Alfred Perlstein wrote:
* Randall Stewart <[EMAIL PROTECTED]> [070503 08:35] wrote:
Robert Watson wrote:
rwatson     2007-05-03 14:42:42 UTC

 FreeBSD src repository

 Modified files:
sys/kern uipc_debug.c uipc_sockbuf.c uipc_socket.c uipc_syscalls.c sys/netinet sctputil.c sys/sys socketvar.h Log: sblock() implements a sleep lock by interlocking SB_WANT and SB_LOCK flags
 on each socket buffer with the socket buffer's mutex.  This sleep lock is
 used to serialize I/O on sockets in order to prevent I/O interlacing.

I'm looking at the diff... it looks like you dropped signal handling
from sblock?  Is that true and if so was that intentional?

I'm worried that the following situation can happen:

process A: init large write to socket.
process A: gets sblock
process A: fills socketbuffer process A: waits for space.
process B: tries to write to socket

Now process B is in an uninterruptable wait until the remote
side drains the pipe.

The same problem might happen (even easier to reproduce) when there
are multiple readers.

Of course this all depends on me missing something.

Can you explain?

-Alfred

Well.. I can't.. I just did a small part of this..

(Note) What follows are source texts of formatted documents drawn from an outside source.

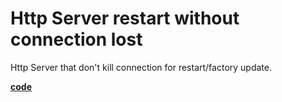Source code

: # Http Server restart without connection lost
Http Server that don't kill connection for restart/factory update.

[**code**](https://github.com/factoryfx/factoryfx/tree/master/docu/src/main/java/de/factoryfx/docu/dynamicwebserver)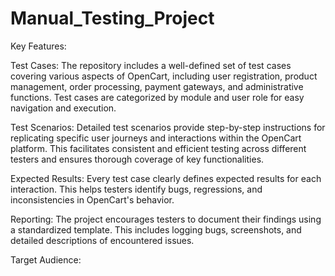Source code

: # Manual_Testing_Project

Key Features:

Test Cases: 
      The repository includes a well-defined set of test cases covering various aspects of OpenCart, including user registration, product management, order processing, payment 
                    gateways, and administrative functions. Test cases are categorized by module and user role for easy navigation and execution.

Test Scenarios: 
      Detailed test scenarios provide step-by-step instructions for replicating specific user journeys and interactions within the OpenCart platform. This 
                    facilitates consistent and efficient testing across different testers and ensures thorough coverage of key functionalities.

Expected Results: 
      Every test case clearly defines expected results for each interaction. This helps testers identify bugs, regressions, and inconsistencies in OpenCart's behavior.
      
Reporting: The project encourages testers to document their findings using a standardized template. This includes logging bugs, screenshots, and detailed descriptions of 
      encountered issues.

Target Audience:









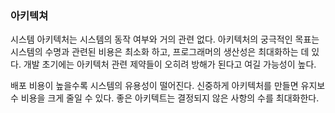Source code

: ### 아키텍쳐
시스템 아키텍처는 시스템의 동작 여부와 거의 관련 없다.
아키텍처의 궁극적인 목표는 시스템의 수명과 관련된 비용은 최소화 하고, 프로그래머의 생산성은 최대화하는 데 있다.
개발 초기에는 아키텍처 관련 제약들이 오히려 방해가 된다고 여길 가능성이 높다.

배포 비용이 높을수록 시스템의 유용성이 떨어진다.
신중하게 아키텍처를 만들면 유지보수 비용을 크게 줄일 수 있다.
좋은 아키텍트는 결정되지 않은 사항의 수를 최대화한다.
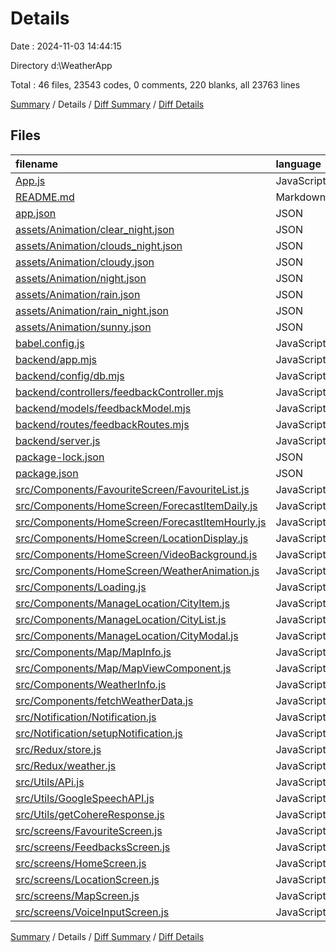 # Details

Date : 2024-11-03 14:44:15

Directory d:\\WeatherApp

Total : 46 files,  23543 codes, 0 comments, 220 blanks, all 23763 lines

[Summary](results.md) / Details / [Diff Summary](diff.md) / [Diff Details](diff-details.md)

## Files
| filename | language | code | comment | blank | total |
| :--- | :--- | ---: | ---: | ---: | ---: |
| [App.js](/App.js) | JavaScript | 129 | 0 | 7 | 136 |
| [README.md](/README.md) | Markdown | 26 | 0 | 4 | 30 |
| [app.json](/app.json) | JSON | 26 | 0 | 1 | 27 |
| [assets/Animation/clear_night.json](/assets/Animation/clear_night.json) | JSON | 1 | 0 | 0 | 1 |
| [assets/Animation/clouds_night.json](/assets/Animation/clouds_night.json) | JSON | 1 | 0 | 0 | 1 |
| [assets/Animation/cloudy.json](/assets/Animation/cloudy.json) | JSON | 1 | 0 | 0 | 1 |
| [assets/Animation/night.json](/assets/Animation/night.json) | JSON | 1 | 0 | 0 | 1 |
| [assets/Animation/rain.json](/assets/Animation/rain.json) | JSON | 2,569 | 0 | 1 | 2,570 |
| [assets/Animation/rain_night.json](/assets/Animation/rain_night.json) | JSON | 1 | 0 | 0 | 1 |
| [assets/Animation/sunny.json](/assets/Animation/sunny.json) | JSON | 846 | 0 | 1 | 847 |
| [babel.config.js](/babel.config.js) | JavaScript | 6 | 0 | 1 | 7 |
| [backend/app.mjs](/backend/app.mjs) | JavaScript | 13 | 0 | 5 | 18 |
| [backend/config/db.mjs](/backend/config/db.mjs) | JavaScript | 14 | 0 | 3 | 17 |
| [backend/controllers/feedbackController.mjs](/backend/controllers/feedbackController.mjs) | JavaScript | 19 | 0 | 2 | 21 |
| [backend/models/feedbackModel.mjs](/backend/models/feedbackModel.mjs) | JavaScript | 8 | 0 | 4 | 12 |
| [backend/routes/feedbackRoutes.mjs](/backend/routes/feedbackRoutes.mjs) | JavaScript | 7 | 0 | 2 | 9 |
| [backend/server.js](/backend/server.js) | JavaScript | 5 | 0 | 2 | 7 |
| [package-lock.json](/package-lock.json) | JSON | 18,009 | 0 | 1 | 18,010 |
| [package.json](/package.json) | JSON | 64 | 0 | 1 | 65 |
| [src/Components/FavouriteScreen/FavouriteList.js](/src/Components/FavouriteScreen/FavouriteList.js) | JavaScript | 34 | 0 | 6 | 40 |
| [src/Components/HomeScreen/ForecastItemDaily.js](/src/Components/HomeScreen/ForecastItemDaily.js) | JavaScript | 85 | 0 | 10 | 95 |
| [src/Components/HomeScreen/ForecastItemHourly.js](/src/Components/HomeScreen/ForecastItemHourly.js) | JavaScript | 98 | 0 | 7 | 105 |
| [src/Components/HomeScreen/LocationDisplay.js](/src/Components/HomeScreen/LocationDisplay.js) | JavaScript | 45 | 0 | 4 | 49 |
| [src/Components/HomeScreen/VideoBackground.js](/src/Components/HomeScreen/VideoBackground.js) | JavaScript | 63 | 0 | 5 | 68 |
| [src/Components/HomeScreen/WeatherAnimation.js](/src/Components/HomeScreen/WeatherAnimation.js) | JavaScript | 51 | 0 | 7 | 58 |
| [src/Components/Loading.js](/src/Components/Loading.js) | JavaScript | 17 | 0 | 4 | 21 |
| [src/Components/ManageLocation/CityItem.js](/src/Components/ManageLocation/CityItem.js) | JavaScript | 81 | 0 | 9 | 90 |
| [src/Components/ManageLocation/CityList.js](/src/Components/ManageLocation/CityList.js) | JavaScript | 40 | 0 | 5 | 45 |
| [src/Components/ManageLocation/CityModal.js](/src/Components/ManageLocation/CityModal.js) | JavaScript | 74 | 0 | 5 | 79 |
| [src/Components/Map/MapInfo.js](/src/Components/Map/MapInfo.js) | JavaScript | 71 | 0 | 5 | 76 |
| [src/Components/Map/MapViewComponent.js](/src/Components/Map/MapViewComponent.js) | JavaScript | 32 | 0 | 4 | 36 |
| [src/Components/WeatherInfo.js](/src/Components/WeatherInfo.js) | JavaScript | 34 | 0 | 4 | 38 |
| [src/Components/fetchWeatherData.js](/src/Components/fetchWeatherData.js) | JavaScript | 33 | 0 | 7 | 40 |
| [src/Notification/Notification.js](/src/Notification/Notification.js) | JavaScript | 16 | 0 | 2 | 18 |
| [src/Notification/setupNotification.js](/src/Notification/setupNotification.js) | JavaScript | 15 | 0 | 3 | 18 |
| [src/Redux/store.js](/src/Redux/store.js) | JavaScript | 12 | 0 | 2 | 14 |
| [src/Redux/weather.js](/src/Redux/weather.js) | JavaScript | 47 | 0 | 3 | 50 |
| [src/Utils/APi.js](/src/Utils/APi.js) | JavaScript | 117 | 0 | 16 | 133 |
| [src/Utils/GoogleSpeechAPI.js](/src/Utils/GoogleSpeechAPI.js) | JavaScript | 36 | 0 | 4 | 40 |
| [src/Utils/getCohereResponse.js](/src/Utils/getCohereResponse.js) | JavaScript | 44 | 0 | 3 | 47 |
| [src/screens/FavouriteScreen.js](/src/screens/FavouriteScreen.js) | JavaScript | 31 | 0 | 5 | 36 |
| [src/screens/FeedbacksScreen.js](/src/screens/FeedbacksScreen.js) | JavaScript | 228 | 0 | 11 | 239 |
| [src/screens/HomeScreen.js](/src/screens/HomeScreen.js) | JavaScript | 53 | 0 | 8 | 61 |
| [src/screens/LocationScreen.js](/src/screens/LocationScreen.js) | JavaScript | 216 | 0 | 21 | 237 |
| [src/screens/MapScreen.js](/src/screens/MapScreen.js) | JavaScript | 72 | 0 | 12 | 84 |
| [src/screens/VoiceInputScreen.js](/src/screens/VoiceInputScreen.js) | JavaScript | 152 | 0 | 13 | 165 |

[Summary](results.md) / Details / [Diff Summary](diff.md) / [Diff Details](diff-details.md)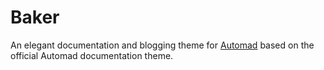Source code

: # Baker

An elegant documentation and blogging theme for [Automad](https://automad.org) based on the official Automad documentation theme.
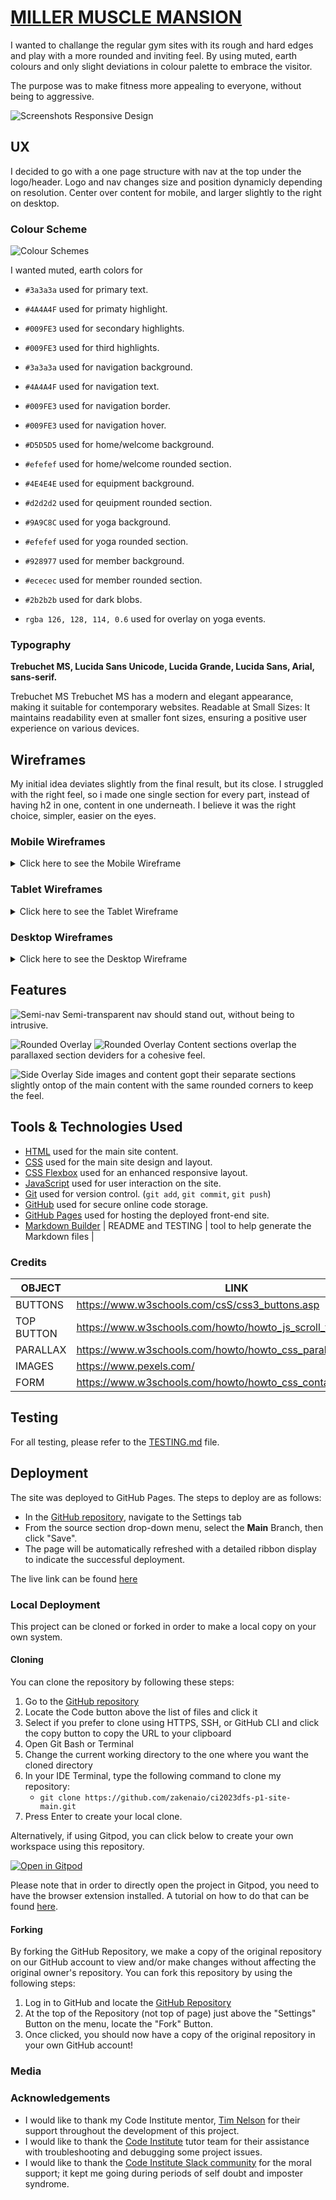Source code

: # [MILLER MUSCLE MANSION ](https://zakenaio.github.io/ci2023dfs-p1-site-main)

I wanted to challange the regular gym sites with its rough and hard edges and play with a more rounded and inviting feel. 
By using muted, earth colours and only slight deviations in colour palette to embrace the visitor. 

The purpose was to make fitness more appealing to everyone, without being to aggressive.

![Screenshots Responsive Design](resources/responsive.png "Screenshots Responsive Design")


## UX

I decided to go with a one page structure with nav at the top under the logo/header. 
Logo and nav changes size and position dynamicly depending on resolution. 
Center over content for mobile, and larger slightly to the right on desktop. 


### Colour Scheme
![Colour Schemes](resources/colours.png "Colour Schemes")

I wanted muted, earth colors for 

- `#3a3a3a` used for primary text.
- `#4A4A4F` used for primaty highlight.
- `#009FE3` used for secondary highlights.
- `#009FE3` used for third highlights.


- `#3a3a3a` used for navigation background.
- `#4A4A4F` used for navigation text.
- `#009FE3` used for navigation border.
- `#009FE3` used for navigation hover.


- `#D5D5D5` used for home/welcome background.
- `#efefef` used for home/welcome rounded section.
- `#4E4E4E` used for equipment background.
- `#d2d2d2` used for qeuipment rounded section.
- `#9A9C8C` used for yoga background.
- `#efefef` used for yoga rounded section.
- `#928977` used for member background.
- `#ececec` used for member rounded section.


- `#2b2b2b` used for dark blobs.
- `rgba 126, 128, 114, 0.6` used for overlay on yoga events.

### Typography

**Trebuchet MS, Lucida Sans Unicode, Lucida Grande, Lucida Sans, Arial, sans-serif.**

Trebuchet MS Trebuchet MS has a modern and elegant appearance, making it suitable for contemporary websites. Readable at Small Sizes: It maintains readability even at smaller font sizes, ensuring a positive user experience on various devices.

## Wireframes

My initial idea deviates slightly from the final result, but its close. 
I struggled with the right feel, so i made one single section for 
every part, instead of having h2 in one, content in one underneath. 
I believe it was the right choice, simpler, easier on the eyes. 


### Mobile Wireframes

<details>
<summary> Click here to see the Mobile Wireframe </summary>

![Wireframe Mobile](resources/wireframe-mobile.png "Wireframe-mobile")

</details>

### Tablet Wireframes

<details>
<summary> Click here to see the Tablet Wireframe </summary>

![Wireframe Tablet](resources/wireframe-mobile.png "Wireframe-tablet")

</details>

### Desktop Wireframes

<details>
<summary> Click here to see the Desktop Wireframe </summary>

![Wireframe Tablet](resources/wireframe-desktop.png "Wireframe-tablet")

</details>


## Features

![Semi-nav](documentation/nav-transp.png)
Semi-transparent nav should stand out, without being to intrusive. 

![Rounded Overlay](documentation/rounded-overlay.png)
![Rounded Overlay](documentation/cohesive.png)
Content sections overlap the parallaxed section deviders for a cohesive feel.  

![Side Overlay](documentation/over-blobs.png)
Side images and content gopt their separate sections slightly ontop of the main content with the same rounded corners to keep the feel. 

## Tools & Technologies Used

- [HTML](https://en.wikipedia.org/wiki/HTML) used for the main site content.
- [CSS](https://en.wikipedia.org/wiki/CSS) used for the main site design and layout.
- [CSS Flexbox](https://www.w3schools.com/css/css3_flexbox.asp) used for an enhanced responsive layout.
- [JavaScript](https://www.javascript.com) used for user interaction on the site.
- [Git](https://git-scm.com) used for version control. (`git add`, `git commit`, `git push`)
- [GitHub](https://github.com) used for secure online code storage.
- [GitHub Pages](https://pages.github.com) used for hosting the deployed front-end site.
- [Markdown Builder](https://tim.2bn.dev/markdown-builder) | README and TESTING | tool to help generate the Markdown files |

### Credits

| OBJECT | LINK |
| ------ | ------ |
| BUTTONS | <https://www.w3schools.com/csS/css3_buttons.asp> |
| TOP BUTTON | <https://www.w3schools.com/howto/howto_js_scroll_to_top.asp> |
| PARALLAX | <https://www.w3schools.com/howto/howto_css_parallax.asp> |
| IMAGES | <https://www.pexels.com/> |
| FORM | <https://www.w3schools.com/howto/howto_css_contact_section.asp> |

## Testing

For all testing, please refer to the [TESTING.md](TESTING.md) file.

## Deployment

The site was deployed to GitHub Pages. The steps to deploy are as follows:

- In the [GitHub repository](https://github.com/zakenaio/ci2023dfs-p1-site-main), navigate to the Settings tab 
- From the source section drop-down menu, select the **Main** Branch, then click "Save".
- The page will be automatically refreshed with a detailed ribbon display to indicate the successful deployment.

The live link can be found [here](https://zakenaio.github.io/ci2023dfs-p1-site-main)

### Local Deployment

This project can be cloned or forked in order to make a local copy on your own system.

#### Cloning

You can clone the repository by following these steps:

1. Go to the [GitHub repository](https://github.com/zakenaio/ci2023dfs-p1-site-main) 
2. Locate the Code button above the list of files and click it 
3. Select if you prefer to clone using HTTPS, SSH, or GitHub CLI and click the copy button to copy the URL to your clipboard
4. Open Git Bash or Terminal
5. Change the current working directory to the one where you want the cloned directory
6. In your IDE Terminal, type the following command to clone my repository:
	- `git clone https://github.com/zakenaio/ci2023dfs-p1-site-main.git`
7. Press Enter to create your local clone.

Alternatively, if using Gitpod, you can click below to create your own workspace using this repository.

[![Open in Gitpod](https://gitpod.io/button/open-in-gitpod.svg)](https://gitpod.io/#https://github.com/zakenaio/ci2023dfs-p1-site-main)

Please note that in order to directly open the project in Gitpod, you need to have the browser extension installed.
A tutorial on how to do that can be found [here](https://www.gitpod.io/docs/configure/user-settings/browser-extension).

#### Forking

By forking the GitHub Repository, we make a copy of the original repository on our GitHub account to view and/or make changes without affecting the original owner's repository.
You can fork this repository by using the following steps:

1. Log in to GitHub and locate the [GitHub Repository](https://github.com/zakenaio/ci2023dfs-p1-site-main)
2. At the top of the Repository (not top of page) just above the "Settings" Button on the menu, locate the "Fork" Button.
3. Once clicked, you should now have a copy of the original repository in your own GitHub account!

### Media


### Acknowledgements

- I would like to thank my Code Institute mentor, [Tim Nelson](https://github.com/TravelTimN) for their support throughout the development of this project.
- I would like to thank the [Code Institute](https://codeinstitute.net) tutor team for their assistance with troubleshooting and debugging some project issues.
- I would like to thank the [Code Institute Slack community](https://code-institute-room.slack.com) for the moral support; it kept me going during periods of self doubt and imposter syndrome.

I did not look at the code that Robert did on the
socket buffer side of things.. I only did the sblock() stuff
that Robert wanted in the sctputil.c

Now looking at the sx_lock code (for the first time).. I too
don't see how it is interrupted.. but  I am sure Robert
thought of this.. I am chasing another SCTP bug right now
and have a huge integration project going on as well ... so
I don't have time to look at this..

Robert, what do you think of this scenario?

R

--
Randall Stewart
NSSTG - Cisco Systems Inc.
803-345-0369 <or> 803-317-4952 (cell)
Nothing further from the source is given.